*** Begin section ***

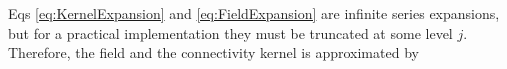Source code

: \documentclass[journal,a4paper]{IEEEtran}
\begin{document}
Eqs \eqref{eq:KernelExpansion} and \eqref{eq:FieldExpansion} are infinite series expansions, but  for a practical implementation they must be truncated at some level $j$. Therefore, the field and the connectivity kernel is approximated by
\end{document}
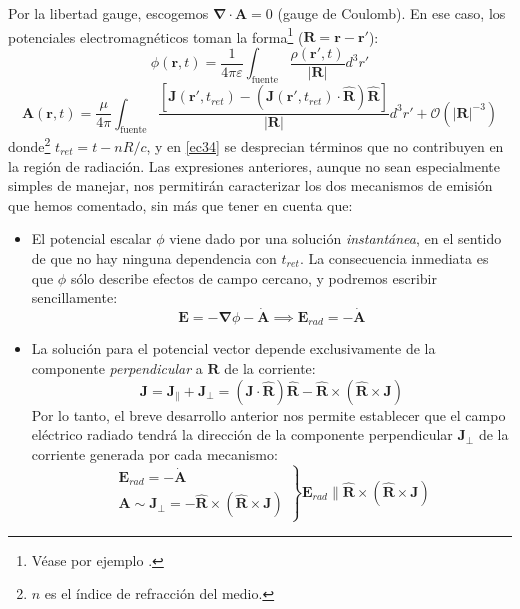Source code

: \documentclass[12 pt, a4paper]{article} %
\numberwithin{equation}{section}
\numberwithin{figure}{section}
\newcommand{\vect}[1]{\boldsymbol{\mathbf{#1}}}
\begin{document}
Por la libertad gauge, escogemos $\vect{\nabla}\cdot \vect{A}=0$ (gauge de Coulomb). En ese caso, los potenciales electromagnéticos toman la forma\footnote{ Véase por ejemplo \cite{Jackson2002}.} ($\vect{R}=\vect{r}-\vect{r}'$):
\begin{equation}
	\phi(\vect{r}, t)=\frac{1}{4\pi\varepsilon}\int_{\text{fuente}} \frac{\rho(\vect{r}', t)}{\left|\vect{R}\right|}d^3r'\label{ec33}
\end{equation}
\begin{equation}
	\vect{A}\left(\vect{r}, t\right)=\frac{\mu}{4\pi}\int_{\text{fuente}}\frac{\left[\vect{J}\left(\vect{r}', t_{ret}\right)-\left(\vect{J}\left(\vect{r}', t_{ret}\right)\cdot \hat{\vect{R}}\right)\hat{\vect{R}}\right]}{\left|\vect{R}\right|}d^3r'+\mathcal{O}(\left|\vect{R}\right|^{-3})\label{ec34}
\end{equation}
donde\footnote{ $n$ es el índice de refracción del medio.} $t_{ret}=t-nR/c$, y en \eqref{ec34} se desprecian términos que no contribuyen en la región de radiación. Las expresiones anteriores, aunque no sean especialmente simples de manejar, nos permitirán caracterizar los dos mecanismos de emisión que hemos comentado, sin más que tener en cuenta que:
\begin{itemize}
	\item El potencial escalar $\phi$ viene dado por una solución \textit{instantánea}, en el sentido de que no hay ninguna dependencia con $t_{ret}$. La consecuencia inmediata es que $\phi$ sólo describe efectos de campo cercano, y podremos escribir sencillamente:
	\begin{equation}
		\vect{E}=-\vect{\nabla}\phi-\dot{\vect{A}}\implies \vect{E}_{rad} = -\dot{\vect{A}}\label{ec35}
	\end{equation}
\item La solución para el potencial vector depende exclusivamente de la componente \textit{perpendicular} a $\vect{R}$ de la corriente:
\begin{equation}
	\vect{J}=\vect{J}_\parallel+\vect{J}_\perp = \left(\vect{J}\cdot\hat{\vect{R}}\right)\hat{\vect{R}}-\hat{\vect{R}}\times\left(\hat{\vect{R}}\times\vect{J}\right)\label{ec36}
\end{equation} 
Por lo tanto, el breve desarrollo anterior nos permite establecer que el campo eléctrico radiado tendrá la dirección de la componente perpendicular $\vect{J}_\perp$ de la corriente generada por cada mecanismo:
\begin{equation}
	\left.
	\begin{array}{c}
		\vect{E}_{rad} = -\dot{\vect{A}}\\
		\vect{A}\sim\vect{J}_\perp=-\hat{\vect{R}}\times\left(\hat{\vect{R}}\times\vect{J}\right)
	\end{array}
\right\}\vect{E}_{rad}\parallel  \hat{\vect{R}}\times\left(\hat{\vect{R}}\times\vect{J}\right)\label{ec37}
\end{equation}
\end{itemize}
\end{document}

*** End section ***

== Problem statement ==
Without the images, write out all of the records exactly.

== Exercise response ==
Source code

: \documentclass[journal,a4paper]{IEEEtran}
\begin{document}
Eqs \eqref{eq:KernelExpansion} and \eqref{eq:FieldExpansion} are infinite series expansions, but  for a practical implementation they must be truncated at some level $j$. Therefore, the field and the connectivity kernel is approximated by
\end{document}
Source code

: \documentclass[12 pt, a4paper]{article} %
\numberwithin{equation}{section}
\numberwithin{figure}{section}
\newcommand{\vect}[1]{\boldsymbol{\mathbf{#1}}}
\begin{document}
Por la libertad gauge, escogemos $\vect{\nabla}\cdot \vect{A}=0$ (gauge de Coulomb). En ese caso, los potenciales electromagnéticos toman la forma\footnote{ Véase por ejemplo \cite{Jackson2002}.} ($\vect{R}=\vect{r}-\vect{r}'$):
\begin{equation}
	\phi(\vect{r}, t)=\frac{1}{4\pi\varepsilon}\int_{\text{fuente}} \frac{\rho(\vect{r}', t)}{\left|\vect{R}\right|}d^3r'\label{ec33}
\end{equation}
\begin{equation}
	\vect{A}\left(\vect{r}, t\right)=\frac{\mu}{4\pi}\int_{\text{fuente}}\frac{\left[\vect{J}\left(\vect{r}', t_{ret}\right)-\left(\vect{J}\left(\vect{r}', t_{ret}\right)\cdot \hat{\vect{R}}\right)\hat{\vect{R}}\right]}{\left|\vect{R}\right|}d^3r'+\mathcal{O}(\left|\vect{R}\right|^{-3})\label{ec34}
\end{equation}
donde\footnote{ $n$ es el índice de refracción del medio.} $t_{ret}=t-nR/c$, y en \eqref{ec34} se desprecian términos que no contribuyen en la región de radiación. Las expresiones anteriores, aunque no sean especialmente simples de manejar, nos permitirán caracterizar los dos mecanismos de emisión que hemos comentado, sin más que tener en cuenta que:
\begin{itemize}
	\item El potencial escalar $\phi$ viene dado por una solución \textit{instantánea}, en el sentido de que no hay ninguna dependencia con $t_{ret}$. La consecuencia inmediata es que $\phi$ sólo describe efectos de campo cercano, y podremos escribir sencillamente:
	\begin{equation}
		\vect{E}=-\vect{\nabla}\phi-\dot{\vect{A}}\implies \vect{E}_{rad} = -\dot{\vect{A}}\label{ec35}
	\end{equation}
\item La solución para el potencial vector depende exclusivamente de la componente \textit{perpendicular} a $\vect{R}$ de la corriente:
\begin{equation}
	\vect{J}=\vect{J}_\parallel+\vect{J}_\perp = \left(\vect{J}\cdot\hat{\vect{R}}\right)\hat{\vect{R}}-\hat{\vect{R}}\times\left(\hat{\vect{R}}\times\vect{J}\right)\label{ec36}
\end{equation} 
Por lo tanto, el breve desarrollo anterior nos permite establecer que el campo eléctrico radiado tendrá la dirección de la componente perpendicular $\vect{J}_\perp$ de la corriente generada por cada mecanismo:
\begin{equation}
	\left.
	\begin{array}{c}
		\vect{E}_{rad} = -\dot{\vect{A}}\\
		\vect{A}\sim\vect{J}_\perp=-\hat{\vect{R}}\times\left(\hat{\vect{R}}\times\vect{J}\right)
	\end{array}
\right\}\vect{E}_{rad}\parallel  \hat{\vect{R}}\times\left(\hat{\vect{R}}\times\vect{J}\right)\label{ec37}
\end{equation}
\end{itemize}
\end{document}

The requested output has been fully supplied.